Little hands, big heart

The sweater is knit back to where I discovered six stitches were missing. One good thing is the button holes are neater and more uniform. Rather than following the directions for a one yarn-over button hole I’m using the one-row horizontal buttonhole from the Vogue Knitting Quick Reference book, page 84. It took awhile to get the hang of exactly how many stitches before the end of the row I needed to start working it but after about 9 times I’ve got it down.

Please indulge this grandma in sharing something that was precious to me yesterday:

Ed and young Violet returned from a trip to town to pick up some screws and wood while I was still packing up spindles to take to the Post Office. At two and a half years old Violet wanted to help me wrap. She rolled the office chair over to the workbench. Not content to play with a few items, including a small sea shell, as she has in the past, she really wanted to participate, so I handed her a folded sheet of tissue paper.

The little shell was one in a boxful of shells which Ed had brought home after his time on Diego Garcia, a tiny island in the middle of the Indian Ocean where he spent much of his off-duty hours snorkeling for shells decades ago. Violet has enjoyed rolling the smooth surface in her hands while admiring its pastel beauty. Yesterday she decided to give it to her older sister for her birthday which is tomorrow.

After carefully (for a 2 year old) wrapping it, tape and all, she took a piece of paper and wrote Abby a note. Enchanted, I had to capture the sweet moment with some pictures.

DSC_6195She’s well aware of birthdays. Her daddy’s was last month as well as several cousins recently having them. She sees decorated trees, and is learning that baking cookies and wrapping gifts are signaling that we’ll be celebrating Jesus’ birthday pretty soon.

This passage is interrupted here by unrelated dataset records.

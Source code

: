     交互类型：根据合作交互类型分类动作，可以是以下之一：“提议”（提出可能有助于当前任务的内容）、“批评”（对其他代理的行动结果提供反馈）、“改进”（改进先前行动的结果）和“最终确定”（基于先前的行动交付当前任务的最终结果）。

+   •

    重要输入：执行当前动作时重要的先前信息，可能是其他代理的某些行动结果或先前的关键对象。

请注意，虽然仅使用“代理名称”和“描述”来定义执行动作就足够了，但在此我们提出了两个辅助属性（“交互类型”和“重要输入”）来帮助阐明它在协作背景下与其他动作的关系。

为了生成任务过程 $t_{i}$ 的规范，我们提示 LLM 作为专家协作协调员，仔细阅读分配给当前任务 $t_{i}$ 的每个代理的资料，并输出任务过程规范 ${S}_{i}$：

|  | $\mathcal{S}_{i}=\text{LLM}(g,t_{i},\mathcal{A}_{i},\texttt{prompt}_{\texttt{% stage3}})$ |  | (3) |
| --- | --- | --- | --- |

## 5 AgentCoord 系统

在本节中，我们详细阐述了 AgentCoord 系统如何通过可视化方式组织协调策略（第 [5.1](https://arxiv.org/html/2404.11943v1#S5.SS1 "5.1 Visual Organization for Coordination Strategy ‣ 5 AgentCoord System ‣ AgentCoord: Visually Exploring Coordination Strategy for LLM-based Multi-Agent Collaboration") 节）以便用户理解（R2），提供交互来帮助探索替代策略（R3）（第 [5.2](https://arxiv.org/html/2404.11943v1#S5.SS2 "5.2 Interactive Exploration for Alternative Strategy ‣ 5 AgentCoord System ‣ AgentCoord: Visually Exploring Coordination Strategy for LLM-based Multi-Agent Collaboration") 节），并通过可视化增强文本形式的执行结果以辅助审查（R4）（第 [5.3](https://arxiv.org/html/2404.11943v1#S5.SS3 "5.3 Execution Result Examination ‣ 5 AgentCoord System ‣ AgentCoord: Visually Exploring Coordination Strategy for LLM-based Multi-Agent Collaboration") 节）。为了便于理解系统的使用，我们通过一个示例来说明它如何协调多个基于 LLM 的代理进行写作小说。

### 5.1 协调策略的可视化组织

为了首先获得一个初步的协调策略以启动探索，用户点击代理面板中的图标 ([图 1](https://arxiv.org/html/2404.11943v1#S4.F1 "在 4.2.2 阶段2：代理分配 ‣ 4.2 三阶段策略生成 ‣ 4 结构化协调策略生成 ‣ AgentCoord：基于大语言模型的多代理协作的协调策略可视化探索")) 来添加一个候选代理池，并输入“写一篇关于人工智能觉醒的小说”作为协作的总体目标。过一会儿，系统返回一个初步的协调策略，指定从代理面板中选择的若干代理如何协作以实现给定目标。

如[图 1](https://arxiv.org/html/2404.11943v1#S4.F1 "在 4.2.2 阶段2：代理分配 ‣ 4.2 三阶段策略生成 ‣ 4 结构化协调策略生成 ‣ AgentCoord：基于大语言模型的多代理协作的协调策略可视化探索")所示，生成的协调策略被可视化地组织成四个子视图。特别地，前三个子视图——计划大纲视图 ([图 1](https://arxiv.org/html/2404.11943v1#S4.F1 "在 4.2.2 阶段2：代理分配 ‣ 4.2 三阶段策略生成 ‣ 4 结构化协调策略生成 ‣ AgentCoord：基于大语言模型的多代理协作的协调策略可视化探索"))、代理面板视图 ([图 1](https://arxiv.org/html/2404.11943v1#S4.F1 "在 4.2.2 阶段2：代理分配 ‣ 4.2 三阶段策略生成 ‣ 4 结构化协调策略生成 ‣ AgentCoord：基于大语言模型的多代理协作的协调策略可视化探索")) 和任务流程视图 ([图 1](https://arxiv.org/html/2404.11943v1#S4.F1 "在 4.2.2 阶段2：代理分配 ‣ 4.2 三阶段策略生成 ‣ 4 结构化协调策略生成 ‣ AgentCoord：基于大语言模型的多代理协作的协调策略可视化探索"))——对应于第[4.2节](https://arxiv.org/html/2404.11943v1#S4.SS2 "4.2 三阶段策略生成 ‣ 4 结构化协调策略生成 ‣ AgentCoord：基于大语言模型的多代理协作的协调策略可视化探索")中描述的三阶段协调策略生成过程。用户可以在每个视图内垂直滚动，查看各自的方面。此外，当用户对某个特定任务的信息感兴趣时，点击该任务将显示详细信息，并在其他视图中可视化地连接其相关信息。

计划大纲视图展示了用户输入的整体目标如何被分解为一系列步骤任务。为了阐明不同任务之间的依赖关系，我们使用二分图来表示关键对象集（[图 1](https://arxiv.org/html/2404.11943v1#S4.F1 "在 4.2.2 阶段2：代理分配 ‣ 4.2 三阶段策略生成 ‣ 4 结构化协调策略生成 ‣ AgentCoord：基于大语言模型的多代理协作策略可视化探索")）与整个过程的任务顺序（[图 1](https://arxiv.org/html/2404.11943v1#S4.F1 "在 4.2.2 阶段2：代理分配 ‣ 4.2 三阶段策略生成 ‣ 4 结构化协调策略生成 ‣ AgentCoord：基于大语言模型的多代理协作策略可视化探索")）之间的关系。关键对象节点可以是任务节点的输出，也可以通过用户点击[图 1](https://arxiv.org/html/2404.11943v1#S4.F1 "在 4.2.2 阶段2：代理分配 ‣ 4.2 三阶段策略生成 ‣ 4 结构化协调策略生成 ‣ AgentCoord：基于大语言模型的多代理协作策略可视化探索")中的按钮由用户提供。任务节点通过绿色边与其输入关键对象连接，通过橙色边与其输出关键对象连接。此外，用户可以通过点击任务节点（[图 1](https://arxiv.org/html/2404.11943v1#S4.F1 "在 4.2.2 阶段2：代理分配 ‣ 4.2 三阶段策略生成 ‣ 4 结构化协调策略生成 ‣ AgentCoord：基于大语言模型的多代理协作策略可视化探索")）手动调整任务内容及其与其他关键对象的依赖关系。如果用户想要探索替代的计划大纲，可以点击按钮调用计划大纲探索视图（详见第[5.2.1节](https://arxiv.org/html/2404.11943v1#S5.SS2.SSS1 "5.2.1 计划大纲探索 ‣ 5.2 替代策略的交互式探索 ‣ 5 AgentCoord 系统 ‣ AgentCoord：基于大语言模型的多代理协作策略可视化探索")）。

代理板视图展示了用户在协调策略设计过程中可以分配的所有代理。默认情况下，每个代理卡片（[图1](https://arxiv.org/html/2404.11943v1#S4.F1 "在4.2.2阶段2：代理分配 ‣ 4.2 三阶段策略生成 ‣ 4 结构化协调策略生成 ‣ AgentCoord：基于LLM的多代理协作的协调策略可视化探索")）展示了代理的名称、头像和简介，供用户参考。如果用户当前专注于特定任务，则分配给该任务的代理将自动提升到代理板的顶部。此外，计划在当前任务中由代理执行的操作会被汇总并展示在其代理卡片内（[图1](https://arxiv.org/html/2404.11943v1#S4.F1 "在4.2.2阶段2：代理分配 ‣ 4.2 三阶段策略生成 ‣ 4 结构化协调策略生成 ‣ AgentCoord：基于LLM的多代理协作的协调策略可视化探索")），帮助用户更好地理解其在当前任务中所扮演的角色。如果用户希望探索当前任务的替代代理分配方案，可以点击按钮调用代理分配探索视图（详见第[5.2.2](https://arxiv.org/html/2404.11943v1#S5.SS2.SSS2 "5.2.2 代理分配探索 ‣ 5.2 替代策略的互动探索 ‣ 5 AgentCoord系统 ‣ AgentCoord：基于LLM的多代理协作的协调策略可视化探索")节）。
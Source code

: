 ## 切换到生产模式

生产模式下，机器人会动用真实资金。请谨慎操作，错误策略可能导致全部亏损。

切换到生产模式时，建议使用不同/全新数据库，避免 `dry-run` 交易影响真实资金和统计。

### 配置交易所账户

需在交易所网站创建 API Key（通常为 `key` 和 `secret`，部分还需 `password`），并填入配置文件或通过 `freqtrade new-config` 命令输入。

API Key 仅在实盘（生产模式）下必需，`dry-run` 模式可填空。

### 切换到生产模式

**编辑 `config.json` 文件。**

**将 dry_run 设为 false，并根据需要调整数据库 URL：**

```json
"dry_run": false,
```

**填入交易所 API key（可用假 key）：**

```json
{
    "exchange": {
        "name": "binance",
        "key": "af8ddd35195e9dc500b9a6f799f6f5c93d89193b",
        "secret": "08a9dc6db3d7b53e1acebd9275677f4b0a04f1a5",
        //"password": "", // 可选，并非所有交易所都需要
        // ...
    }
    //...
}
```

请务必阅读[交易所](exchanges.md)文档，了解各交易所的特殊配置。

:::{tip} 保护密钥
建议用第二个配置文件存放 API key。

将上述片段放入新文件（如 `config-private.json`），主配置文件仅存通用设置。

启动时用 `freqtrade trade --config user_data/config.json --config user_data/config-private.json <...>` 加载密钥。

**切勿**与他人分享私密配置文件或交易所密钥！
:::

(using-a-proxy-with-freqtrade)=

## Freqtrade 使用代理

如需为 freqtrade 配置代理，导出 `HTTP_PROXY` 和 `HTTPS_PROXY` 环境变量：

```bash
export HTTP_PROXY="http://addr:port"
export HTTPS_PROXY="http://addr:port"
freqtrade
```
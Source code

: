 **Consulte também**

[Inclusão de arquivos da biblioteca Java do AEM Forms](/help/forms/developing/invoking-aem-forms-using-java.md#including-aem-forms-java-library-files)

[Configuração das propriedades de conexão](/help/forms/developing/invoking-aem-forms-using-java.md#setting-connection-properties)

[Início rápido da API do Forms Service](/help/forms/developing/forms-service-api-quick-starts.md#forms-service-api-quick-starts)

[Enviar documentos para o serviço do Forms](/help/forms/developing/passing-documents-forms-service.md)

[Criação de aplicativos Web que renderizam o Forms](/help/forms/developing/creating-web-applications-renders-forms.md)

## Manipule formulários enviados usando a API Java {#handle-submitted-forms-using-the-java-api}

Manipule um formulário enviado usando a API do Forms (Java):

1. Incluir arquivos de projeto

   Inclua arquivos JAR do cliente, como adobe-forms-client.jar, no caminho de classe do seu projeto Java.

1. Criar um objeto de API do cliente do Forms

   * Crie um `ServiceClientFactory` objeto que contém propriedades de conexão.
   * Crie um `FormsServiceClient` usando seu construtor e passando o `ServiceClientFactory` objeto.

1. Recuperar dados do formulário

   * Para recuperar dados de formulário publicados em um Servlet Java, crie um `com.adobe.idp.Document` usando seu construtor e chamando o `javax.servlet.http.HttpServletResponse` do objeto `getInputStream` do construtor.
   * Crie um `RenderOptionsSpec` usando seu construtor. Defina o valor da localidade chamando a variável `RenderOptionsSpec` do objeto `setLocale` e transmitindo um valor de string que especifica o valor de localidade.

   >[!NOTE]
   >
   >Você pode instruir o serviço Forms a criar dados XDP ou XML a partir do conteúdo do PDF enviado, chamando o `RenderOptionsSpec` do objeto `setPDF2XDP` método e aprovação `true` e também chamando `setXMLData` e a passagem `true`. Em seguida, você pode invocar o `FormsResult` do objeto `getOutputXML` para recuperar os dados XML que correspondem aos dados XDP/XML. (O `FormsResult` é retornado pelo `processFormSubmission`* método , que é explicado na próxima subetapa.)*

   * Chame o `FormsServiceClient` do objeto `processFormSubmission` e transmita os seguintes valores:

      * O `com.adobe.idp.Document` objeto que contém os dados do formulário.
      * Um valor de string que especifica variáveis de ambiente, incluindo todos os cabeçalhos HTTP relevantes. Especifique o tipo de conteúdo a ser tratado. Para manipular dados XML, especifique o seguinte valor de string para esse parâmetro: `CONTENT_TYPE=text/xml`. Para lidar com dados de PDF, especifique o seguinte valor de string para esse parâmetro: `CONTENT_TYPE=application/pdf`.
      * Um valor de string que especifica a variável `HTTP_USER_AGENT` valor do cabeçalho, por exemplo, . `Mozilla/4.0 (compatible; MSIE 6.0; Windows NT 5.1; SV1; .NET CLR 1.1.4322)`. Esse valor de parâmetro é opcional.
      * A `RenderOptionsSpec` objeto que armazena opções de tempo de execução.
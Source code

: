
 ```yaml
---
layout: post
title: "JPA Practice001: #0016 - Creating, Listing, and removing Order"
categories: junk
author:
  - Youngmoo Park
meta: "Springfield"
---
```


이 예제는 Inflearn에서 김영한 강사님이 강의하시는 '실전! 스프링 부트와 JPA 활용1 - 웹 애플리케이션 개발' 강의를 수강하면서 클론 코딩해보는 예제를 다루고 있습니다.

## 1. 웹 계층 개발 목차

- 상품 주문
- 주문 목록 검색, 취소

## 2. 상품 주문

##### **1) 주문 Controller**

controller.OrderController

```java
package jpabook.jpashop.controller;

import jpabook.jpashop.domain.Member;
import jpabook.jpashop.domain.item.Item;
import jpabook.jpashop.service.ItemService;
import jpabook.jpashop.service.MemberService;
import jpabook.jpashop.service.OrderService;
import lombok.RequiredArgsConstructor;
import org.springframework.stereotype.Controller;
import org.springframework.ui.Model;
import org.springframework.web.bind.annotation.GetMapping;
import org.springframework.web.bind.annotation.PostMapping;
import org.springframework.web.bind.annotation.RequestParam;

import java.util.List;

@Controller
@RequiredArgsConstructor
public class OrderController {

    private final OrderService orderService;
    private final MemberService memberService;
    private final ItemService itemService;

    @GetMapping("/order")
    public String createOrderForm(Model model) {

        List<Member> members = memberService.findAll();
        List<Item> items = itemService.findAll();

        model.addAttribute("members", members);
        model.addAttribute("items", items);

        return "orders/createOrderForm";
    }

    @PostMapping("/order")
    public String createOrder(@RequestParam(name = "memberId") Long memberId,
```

She is learning the joy of giving.


Author: Wanda J

I never dreamed my life would be entangled with fiber and the tools used to produce fibery items. When I bought a boat shuttle used in weaving Ed looked at it, decided to make a better one and the rest is history. For a decade he made shuttles, crochet hooks, knitting needles, until his spindles became so popular that he had to devote his time to making them, as well as Walking Wheels. Free time is spent reading, trying to coax food from the ground, and playing in the creek near our place. I love long walks and camping far from crowds. Playing a fiddle beside a stream or with good friends brings sweetness to my soul. Sundays are set aside for worshiping God with our small Quaker meeting.

3 thoughts on “Little hands, big heart”

  1. Precious pictures! The Joy of Giving ~ What a wonderful thing to learn at such a tender age. I hope she is blessed with that gift for the rest of her life, as well as with many others! Merry Christmas!